Il paradosso di Esselunga che dovrebbe tifare di più per i divorzi

Una pesca che pesca emozioni e innesca un dibattito pubblico che raramente si era visto per uno spot. Si parla di tutto, meno che dei fondamentali. A cosa serve, o dovrebbe servire, la pubblicità? A vendere di più un prodotto. Per farlo ci sono due modi: una, la più semplice, quella di magnificarne le sue qualità. L’altra (a inaugurarla fu Oliviero Toscani alla fine del secolo scorso con le campagne per Benetton) quella di raccontare una storia dove il prodotto nemmeno si vede, a mala pena appare il marchio del committente alla fine. Esselunga ha scelto questa seconda strada, e siccome non è un’associazione no profit, prima di parlare di figli e genitori separati bisognerebbe chiedersi se il controverso spot aumenterà o meno le vendite dei suoi supermercati. Risposta: no. Nessuno andrà a farci la spesa pensando alla pesca e alla bambina, ma semplicemente perché nell’immaginario di molti milanesi e ora vista la diffusione dei negozi italiani Esselunga resta sinonimo di qualità dei prodotti, varietà nella scelta e di prezzi accessibili (oggi un po’ meno, per la verità, anche se una volta lo slogan era “Esselunga, prezzi corti”). Ma Esselunga è stata anche altro. Per chi arrivava nella capitale morale in cerca di fortuna e lavoro era il paradiso delle monoporzioni, il premiante universo dei punti fragola e della carta Fìdaty, quasi un’antesignana della social card in una città dove nel tempo i single hanno finito col sopravanzare le coppie sposate. Monofamiglia, mezze porzioni. Marketing ad hoc.

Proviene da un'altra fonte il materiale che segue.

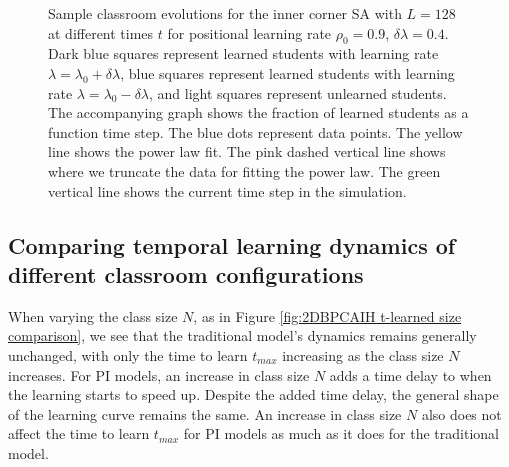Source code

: \begin{figure}[htbp!]
   \caption{Sample classroom evolutions for the inner corner SA with $L=128$ at different times $t$ for positional learning rate $\rho_0=0.9$, $\delta\lambda = 0.4$.
   Dark blue squares represent learned students with learning rate $\lambda = \lambda_0 + \delta\lambda$, blue squares represent learned students with learning rate $\lambda = \lambda_0 - \delta\lambda$, and light squares represent unlearned students.
   The accompanying graph shows the fraction of learned students as a function time step.
   The blue dots represent data points. 
   The yellow line shows the power law fit.
   The pink dashed vertical line shows where we truncate the data for fitting the power law.
   The green vertical line shows the current time step in the simulation.
   }
   \label{fig:2DBPCAIH sample class evolution trad low rho high delta}
\end{figure}

\subsection{Comparing temporal learning dynamics of different classroom configurations}

When varying the class size $N$, as in Figure \ref{fig:2DBPCAIH t-learned size comparison}, we see that the traditional model's dynamics remains generally unchanged, with only the time to learn $t_{max}$ increasing as the class size $N$ increases. 
For PI models, an increase in class size $N$ adds a time delay to when the learning starts to speed up. 
Despite the added time delay, the general shape of the learning curve remains the same.
An increase in class size $N$ also does not affect the time to learn $t_{max}$ for PI models as much as it does for the traditional model.

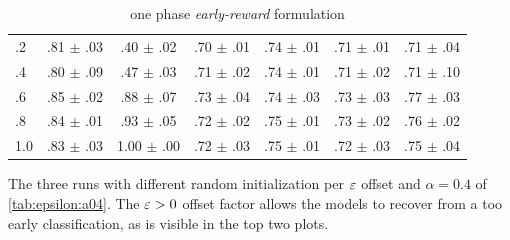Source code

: \documentclass[%
  aspectratio=169,
  9pt,
  USenglish,
  titlegraphic, %
  progressbar,
]{beamer}
\begin{document}
\begin{frame}
\begin{table}
\begin{subtable}{.5\textwidth}
\begin{tabular}{lcccccc}
				.2 & .81 $\pm$ .03 & .40 $\pm$ .02 & .70 $\pm$ .01 & .74 $\pm$ .01 & .71 $\pm$ .01 & .71 $\pm$ .04 \\
				.4 & .80 $\pm$ .09 & .47 $\pm$ .03 & .71 $\pm$ .02 & .74 $\pm$ .01 & .71 $\pm$ .02 & .71 $\pm$ .10 \\
				.6 & .85 $\pm$ .02 & .88 $\pm$ .07 & .73 $\pm$ .04 & .74 $\pm$ .03 & .73 $\pm$ .03 & .77 $\pm$ .03 \\
				.8 & .84 $\pm$ .01 & .93 $\pm$ .05 & .72 $\pm$ .02 & .75 $\pm$ .01 & .73 $\pm$ .02 & .76 $\pm$ .02 \\
				1.0 & .83 $\pm$ .03 & 1.00 $\pm$ .00 & .72 $\pm$ .03 & .75 $\pm$ .01 & .72 $\pm$ .03 & .75 $\pm$ .04 \\
				\bottomrule
			\end{tabular}
			\caption{one phase \emph{early-reward} formulation}
			\label{tab:alpha:earlyreward}
		\end{subtable}
		
	\end{table}

\end{frame}

\begin{frame}
	
		
		\figepsilonzero
		{The three runs with different random initialization per $\varepsilon$ offset and $\alpha=0.4$ of \cref{tab:epsilon:a04}.
			The $\varepsilon>0$ offset factor allows the models to recover from a too early classification, as is visible in the top two plots.}
	
\end{frame}
\end{document}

Per Esselunga cambio di passo discutibile e terreno minato

Per paradosso, Esselunga avrebbe dunque tutto l’interesse a che le famiglie, a differenza del messaggio veicolato dalla bambina, non si ricomponessero e il numero dei separati aumentasse: due spese, due carrelli, due scontrini. Tre quando i figli diventeranno grandi. E single spreconi che girando tra gli scaffali inevitabilmente comprano più di quello che consumano. Invece sceglie la strada opposta cedendo all’ideologia che piace tanto agli attuali governanti, che infatti plaudono. Cambio di passo discutibile, terreno minato. Quando nel 2013 Guido Barilla disse che la sua azienda non avrebbe mai fatto uno spot con una famiglia omosessuale, perché per loro la famiglia era quella tradizionale, sul mercato americano partì un boicottaggio che lo costrinse a una plateale abiura e a far partite una massiccia campagna che faceva di Barilla sinonimo di pasta gay friendly. Ora nessuno in Italia arriverà a tanto, anche perché lo spot Esselunga non ha nulla di discriminatorio. Se mai un che di irritante: sappiamo del desiderio della bambina di far tornare insieme i genitori, nulla della loro storia di coppia. Che, come tante, può essere un inferno da cui scappare.